_INSTRUCTIONS TO FOLLOW_. Beginning at the top of the entries below, retype each line exactly until the line containing "the form of" has been written out; include no pictures and no later lines.

═════ RECORDS PROVIDED

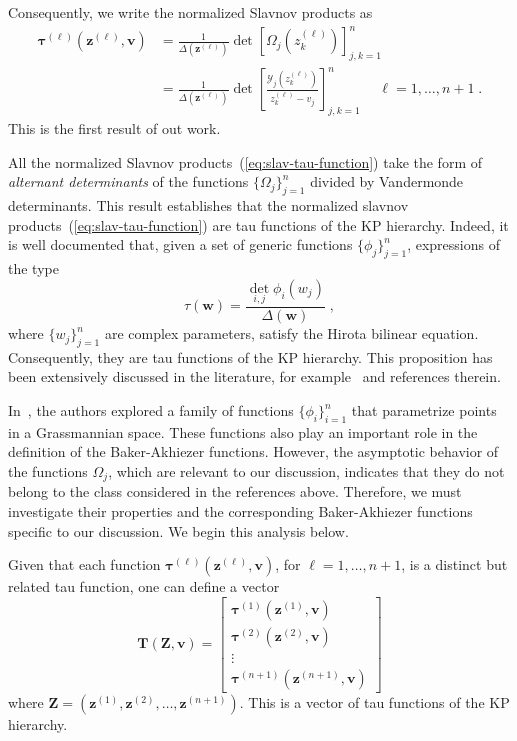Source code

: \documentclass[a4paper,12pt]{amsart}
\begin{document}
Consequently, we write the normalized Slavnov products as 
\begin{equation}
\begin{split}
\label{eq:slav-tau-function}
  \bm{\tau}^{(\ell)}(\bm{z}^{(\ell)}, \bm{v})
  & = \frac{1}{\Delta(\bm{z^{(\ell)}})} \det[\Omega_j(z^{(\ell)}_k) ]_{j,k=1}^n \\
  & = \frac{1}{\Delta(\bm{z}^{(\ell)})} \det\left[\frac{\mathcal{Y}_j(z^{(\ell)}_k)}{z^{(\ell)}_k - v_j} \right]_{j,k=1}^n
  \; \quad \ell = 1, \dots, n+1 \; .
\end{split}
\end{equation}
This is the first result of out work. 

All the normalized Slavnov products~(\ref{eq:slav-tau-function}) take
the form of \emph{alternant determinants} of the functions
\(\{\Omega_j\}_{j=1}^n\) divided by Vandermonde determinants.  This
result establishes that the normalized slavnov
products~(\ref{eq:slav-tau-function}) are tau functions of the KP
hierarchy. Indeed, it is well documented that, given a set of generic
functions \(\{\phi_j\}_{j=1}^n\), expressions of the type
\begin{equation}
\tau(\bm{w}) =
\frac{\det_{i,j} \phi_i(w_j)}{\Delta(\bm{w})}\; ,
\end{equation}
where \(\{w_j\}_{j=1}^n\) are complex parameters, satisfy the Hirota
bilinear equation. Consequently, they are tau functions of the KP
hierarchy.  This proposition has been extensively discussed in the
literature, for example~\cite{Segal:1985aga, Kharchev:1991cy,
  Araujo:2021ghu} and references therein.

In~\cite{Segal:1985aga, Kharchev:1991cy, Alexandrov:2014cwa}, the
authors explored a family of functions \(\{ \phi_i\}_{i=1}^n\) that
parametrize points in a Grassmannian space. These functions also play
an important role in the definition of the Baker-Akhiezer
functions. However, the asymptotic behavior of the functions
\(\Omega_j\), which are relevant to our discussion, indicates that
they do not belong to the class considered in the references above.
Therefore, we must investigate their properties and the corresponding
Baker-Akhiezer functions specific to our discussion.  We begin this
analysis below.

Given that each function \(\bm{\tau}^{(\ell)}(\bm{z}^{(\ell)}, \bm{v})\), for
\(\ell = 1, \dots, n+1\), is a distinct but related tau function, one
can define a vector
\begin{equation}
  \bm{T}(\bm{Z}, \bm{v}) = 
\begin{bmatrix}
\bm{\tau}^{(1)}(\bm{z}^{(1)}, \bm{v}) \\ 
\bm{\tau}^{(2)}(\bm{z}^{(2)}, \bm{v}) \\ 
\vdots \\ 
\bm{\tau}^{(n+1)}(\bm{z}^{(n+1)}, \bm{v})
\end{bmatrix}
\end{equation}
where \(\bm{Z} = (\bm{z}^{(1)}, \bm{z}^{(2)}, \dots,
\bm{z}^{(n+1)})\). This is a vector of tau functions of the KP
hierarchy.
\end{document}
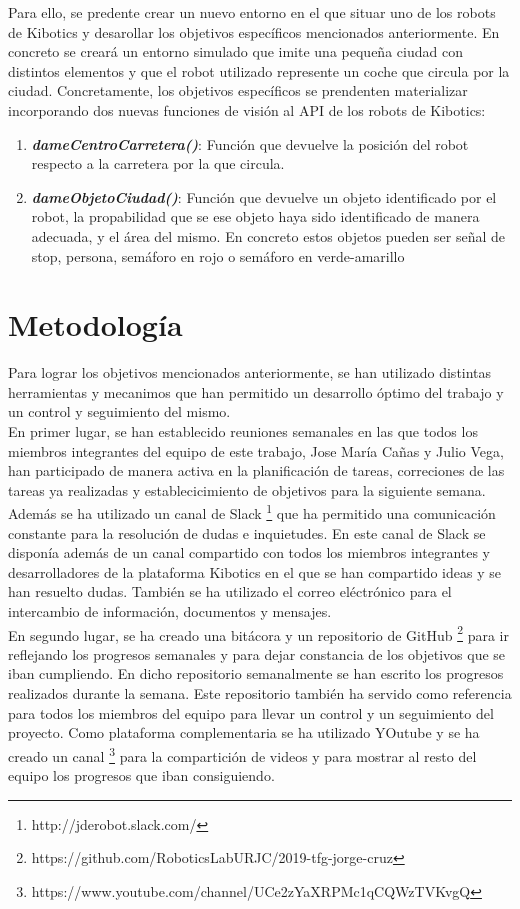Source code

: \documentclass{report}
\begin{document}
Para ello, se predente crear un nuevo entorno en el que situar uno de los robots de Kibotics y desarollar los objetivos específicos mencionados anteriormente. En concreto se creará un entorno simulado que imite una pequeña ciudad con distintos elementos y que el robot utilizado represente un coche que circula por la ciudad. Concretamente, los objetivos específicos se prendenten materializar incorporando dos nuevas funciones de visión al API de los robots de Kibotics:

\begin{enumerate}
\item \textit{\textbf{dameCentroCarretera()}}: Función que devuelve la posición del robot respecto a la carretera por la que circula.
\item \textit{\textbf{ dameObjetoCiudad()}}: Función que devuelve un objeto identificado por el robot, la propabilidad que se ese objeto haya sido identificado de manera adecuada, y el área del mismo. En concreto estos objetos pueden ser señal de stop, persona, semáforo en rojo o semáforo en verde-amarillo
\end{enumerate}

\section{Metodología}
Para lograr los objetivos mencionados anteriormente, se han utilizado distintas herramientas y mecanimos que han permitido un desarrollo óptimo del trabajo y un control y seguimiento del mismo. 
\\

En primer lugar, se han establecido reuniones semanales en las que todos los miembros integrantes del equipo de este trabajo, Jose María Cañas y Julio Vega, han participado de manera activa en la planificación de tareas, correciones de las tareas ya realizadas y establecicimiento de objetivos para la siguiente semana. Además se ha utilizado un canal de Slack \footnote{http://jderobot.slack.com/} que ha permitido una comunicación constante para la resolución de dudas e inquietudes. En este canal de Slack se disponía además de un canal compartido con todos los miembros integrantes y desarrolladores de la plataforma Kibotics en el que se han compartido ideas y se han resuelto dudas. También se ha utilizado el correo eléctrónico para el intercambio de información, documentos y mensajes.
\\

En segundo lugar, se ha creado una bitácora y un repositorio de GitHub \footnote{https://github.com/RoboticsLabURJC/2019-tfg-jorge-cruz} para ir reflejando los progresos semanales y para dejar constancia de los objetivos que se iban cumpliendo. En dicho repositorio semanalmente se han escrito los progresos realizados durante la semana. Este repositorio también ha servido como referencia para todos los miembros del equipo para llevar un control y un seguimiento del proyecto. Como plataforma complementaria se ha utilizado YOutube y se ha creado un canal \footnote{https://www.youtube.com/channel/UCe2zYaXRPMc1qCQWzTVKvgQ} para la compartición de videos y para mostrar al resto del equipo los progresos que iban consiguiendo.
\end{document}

══════════

_YOUR RESPONSE_.
Source code

: \documentclass[a4paper,12pt]{amsart}
\begin{document}
Consequently, we write the normalized Slavnov products as 
\begin{equation}
\begin{split}
\label{eq:slav-tau-function}
  \bm{\tau}^{(\ell)}(\bm{z}^{(\ell)}, \bm{v})
  & = \frac{1}{\Delta(\bm{z^{(\ell)}})} \det[\Omega_j(z^{(\ell)}_k) ]_{j,k=1}^n \\
  & = \frac{1}{\Delta(\bm{z}^{(\ell)})} \det\left[\frac{\mathcal{Y}_j(z^{(\ell)}_k)}{z^{(\ell)}_k - v_j} \right]_{j,k=1}^n
  \; \quad \ell = 1, \dots, n+1 \; .
\end{split}
\end{equation}
This is the first result of out work. 

All the normalized Slavnov products~(\ref{eq:slav-tau-function}) take
the form of \emph{alternant determinants} of the functions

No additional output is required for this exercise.